[TASK DETAILS]
Transcribe the stretch of entries below from the line with "These matrices are" through the line with "0$ (average rate)", exactly and with both ends included; leave out all other lines.

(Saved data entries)
------------------------------------------------------------------------

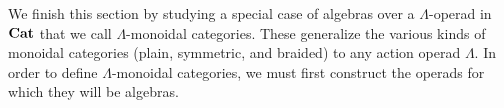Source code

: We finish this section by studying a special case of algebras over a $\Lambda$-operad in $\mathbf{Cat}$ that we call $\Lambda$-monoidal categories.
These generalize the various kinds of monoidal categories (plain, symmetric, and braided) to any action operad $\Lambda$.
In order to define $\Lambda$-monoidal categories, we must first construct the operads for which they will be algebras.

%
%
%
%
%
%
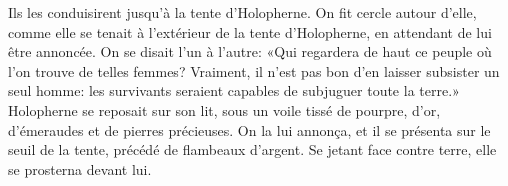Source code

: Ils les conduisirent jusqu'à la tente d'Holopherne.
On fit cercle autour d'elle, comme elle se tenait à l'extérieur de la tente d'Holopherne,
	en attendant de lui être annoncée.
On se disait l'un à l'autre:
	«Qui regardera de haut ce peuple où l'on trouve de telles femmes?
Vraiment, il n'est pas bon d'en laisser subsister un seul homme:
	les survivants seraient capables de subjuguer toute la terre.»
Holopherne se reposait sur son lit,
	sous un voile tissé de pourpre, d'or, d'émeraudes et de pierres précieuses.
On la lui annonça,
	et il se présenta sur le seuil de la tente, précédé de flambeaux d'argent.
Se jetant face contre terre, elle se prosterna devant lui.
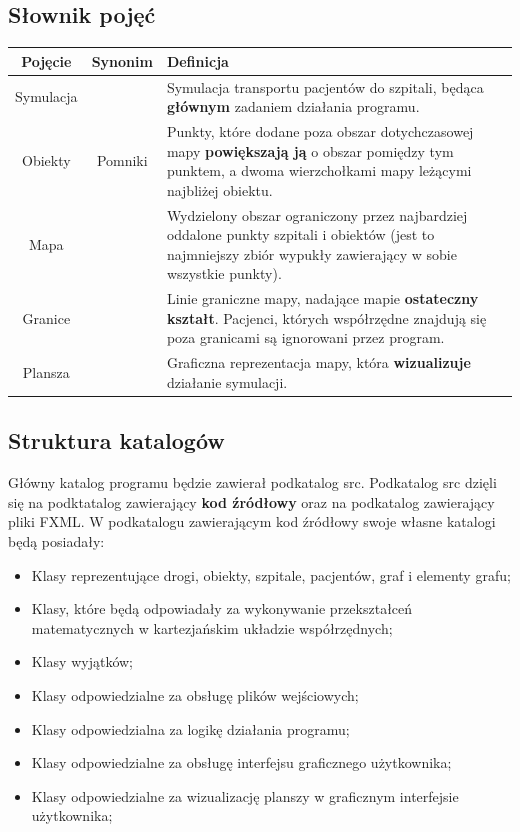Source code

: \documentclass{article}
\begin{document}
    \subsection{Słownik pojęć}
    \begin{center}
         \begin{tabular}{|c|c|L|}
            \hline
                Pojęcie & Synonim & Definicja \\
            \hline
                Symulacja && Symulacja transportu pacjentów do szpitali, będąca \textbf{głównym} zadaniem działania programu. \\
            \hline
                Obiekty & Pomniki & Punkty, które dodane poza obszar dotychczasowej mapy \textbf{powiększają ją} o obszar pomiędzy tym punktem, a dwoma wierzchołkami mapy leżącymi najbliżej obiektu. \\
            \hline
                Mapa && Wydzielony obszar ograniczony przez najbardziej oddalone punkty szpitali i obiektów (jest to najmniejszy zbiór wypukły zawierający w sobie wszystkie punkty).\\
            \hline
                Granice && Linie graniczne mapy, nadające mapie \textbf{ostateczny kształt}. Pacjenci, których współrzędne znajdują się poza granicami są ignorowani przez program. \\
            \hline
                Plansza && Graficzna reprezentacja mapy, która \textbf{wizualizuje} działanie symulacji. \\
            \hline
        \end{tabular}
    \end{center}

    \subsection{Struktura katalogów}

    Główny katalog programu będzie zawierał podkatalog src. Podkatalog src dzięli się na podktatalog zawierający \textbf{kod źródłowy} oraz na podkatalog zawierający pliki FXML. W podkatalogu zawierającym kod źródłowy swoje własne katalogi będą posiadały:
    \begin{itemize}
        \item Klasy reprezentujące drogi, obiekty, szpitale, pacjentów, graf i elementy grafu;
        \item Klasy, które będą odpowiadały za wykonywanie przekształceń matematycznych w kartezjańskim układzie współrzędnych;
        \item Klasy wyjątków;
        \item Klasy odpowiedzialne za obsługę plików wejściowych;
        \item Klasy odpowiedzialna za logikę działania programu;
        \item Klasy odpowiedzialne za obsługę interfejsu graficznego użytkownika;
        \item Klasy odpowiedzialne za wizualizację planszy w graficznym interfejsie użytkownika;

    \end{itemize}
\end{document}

------------------------------------------------------------------------

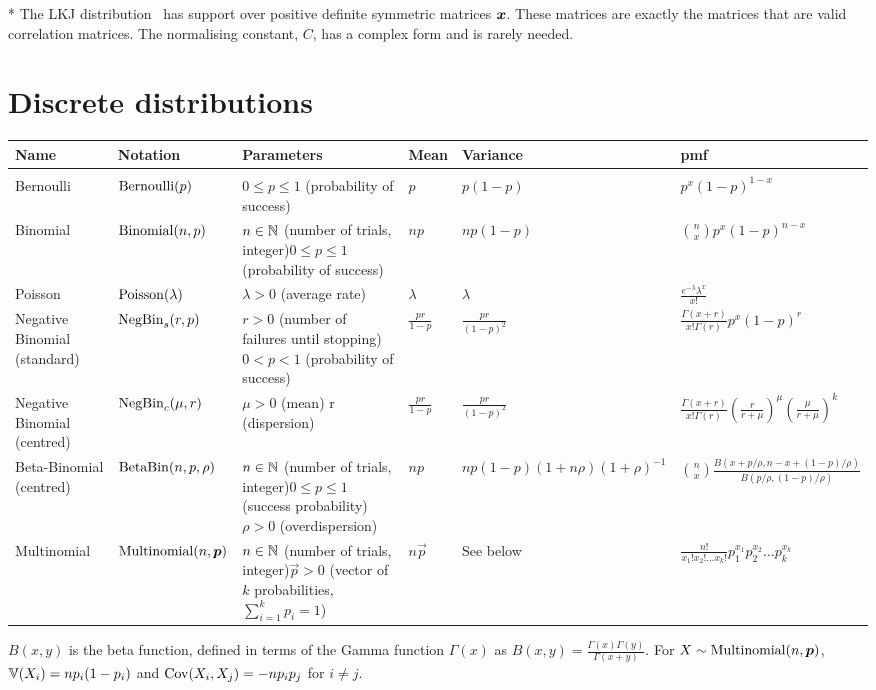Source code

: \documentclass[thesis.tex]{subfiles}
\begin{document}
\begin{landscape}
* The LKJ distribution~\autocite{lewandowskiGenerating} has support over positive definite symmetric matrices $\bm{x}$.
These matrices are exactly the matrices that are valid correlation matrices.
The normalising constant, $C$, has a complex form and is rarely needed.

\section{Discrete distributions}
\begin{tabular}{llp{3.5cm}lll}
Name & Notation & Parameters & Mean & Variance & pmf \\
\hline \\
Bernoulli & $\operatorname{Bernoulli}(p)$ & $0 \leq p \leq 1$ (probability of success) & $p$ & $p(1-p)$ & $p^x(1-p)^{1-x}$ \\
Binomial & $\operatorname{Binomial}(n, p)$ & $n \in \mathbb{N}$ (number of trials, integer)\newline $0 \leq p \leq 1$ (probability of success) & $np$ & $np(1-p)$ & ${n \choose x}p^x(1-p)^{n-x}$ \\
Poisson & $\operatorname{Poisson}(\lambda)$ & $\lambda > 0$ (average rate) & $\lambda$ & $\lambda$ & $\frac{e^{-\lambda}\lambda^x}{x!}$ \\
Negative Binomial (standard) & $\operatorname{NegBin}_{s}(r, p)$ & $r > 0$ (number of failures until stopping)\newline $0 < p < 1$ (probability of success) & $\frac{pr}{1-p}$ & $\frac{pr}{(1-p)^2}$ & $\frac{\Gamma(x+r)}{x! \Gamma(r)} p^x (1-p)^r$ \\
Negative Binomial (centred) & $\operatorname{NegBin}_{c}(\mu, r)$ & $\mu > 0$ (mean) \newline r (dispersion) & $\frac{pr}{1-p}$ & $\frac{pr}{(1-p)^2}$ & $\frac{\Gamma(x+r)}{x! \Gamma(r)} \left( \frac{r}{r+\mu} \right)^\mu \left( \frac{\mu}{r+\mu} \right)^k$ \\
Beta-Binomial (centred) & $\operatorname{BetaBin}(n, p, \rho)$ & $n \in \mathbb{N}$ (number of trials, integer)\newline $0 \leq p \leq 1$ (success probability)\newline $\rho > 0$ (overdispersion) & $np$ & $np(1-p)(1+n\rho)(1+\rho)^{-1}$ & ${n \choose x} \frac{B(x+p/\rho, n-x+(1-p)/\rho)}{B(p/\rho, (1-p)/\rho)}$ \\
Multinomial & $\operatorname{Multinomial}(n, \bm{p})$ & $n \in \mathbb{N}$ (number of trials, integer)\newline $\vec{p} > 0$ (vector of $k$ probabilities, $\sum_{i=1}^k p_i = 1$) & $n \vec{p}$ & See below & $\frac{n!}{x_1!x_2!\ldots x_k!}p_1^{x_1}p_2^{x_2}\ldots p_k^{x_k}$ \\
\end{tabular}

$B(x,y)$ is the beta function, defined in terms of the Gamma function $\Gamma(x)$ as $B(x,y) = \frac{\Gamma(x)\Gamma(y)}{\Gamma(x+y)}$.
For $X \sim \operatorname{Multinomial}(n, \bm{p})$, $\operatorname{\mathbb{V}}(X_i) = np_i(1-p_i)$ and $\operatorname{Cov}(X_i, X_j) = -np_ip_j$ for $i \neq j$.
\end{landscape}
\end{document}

------------------------------------------------------------------------

[EXERCISE OUTPUT]
These matrices are exactly the matrices that are valid correlation matrices.
The normalising constant, $C$, has a complex form and is rarely needed.

\section{Discrete distributions}
\begin{tabular}{llp{3.5cm}lll}
Name & Notation & Parameters & Mean & Variance & pmf \\
\hline \\
Bernoulli & $\operatorname{Bernoulli}(p)$ & $0 \leq p \leq 1$ (probability of success) & $p$ & $p(1-p)$ & $p^x(1-p)^{1-x}$ \\
Binomial & $\operatorname{Binomial}(n, p)$ & $n \in \mathbb{N}$ (number of trials, integer)\newline $0 \leq p \leq 1$ (probability of success) & $np$ & $np(1-p)$ & ${n \choose x}p^x(1-p)^{n-x}$ \\
Poisson & $\operatorname{Poisson}(\lambda)$ & $\lambda > 0$ (average rate) & $\lambda$ & $\lambda$ & $\frac{e^{-\lambda}\lambda^x}{x!}$ \\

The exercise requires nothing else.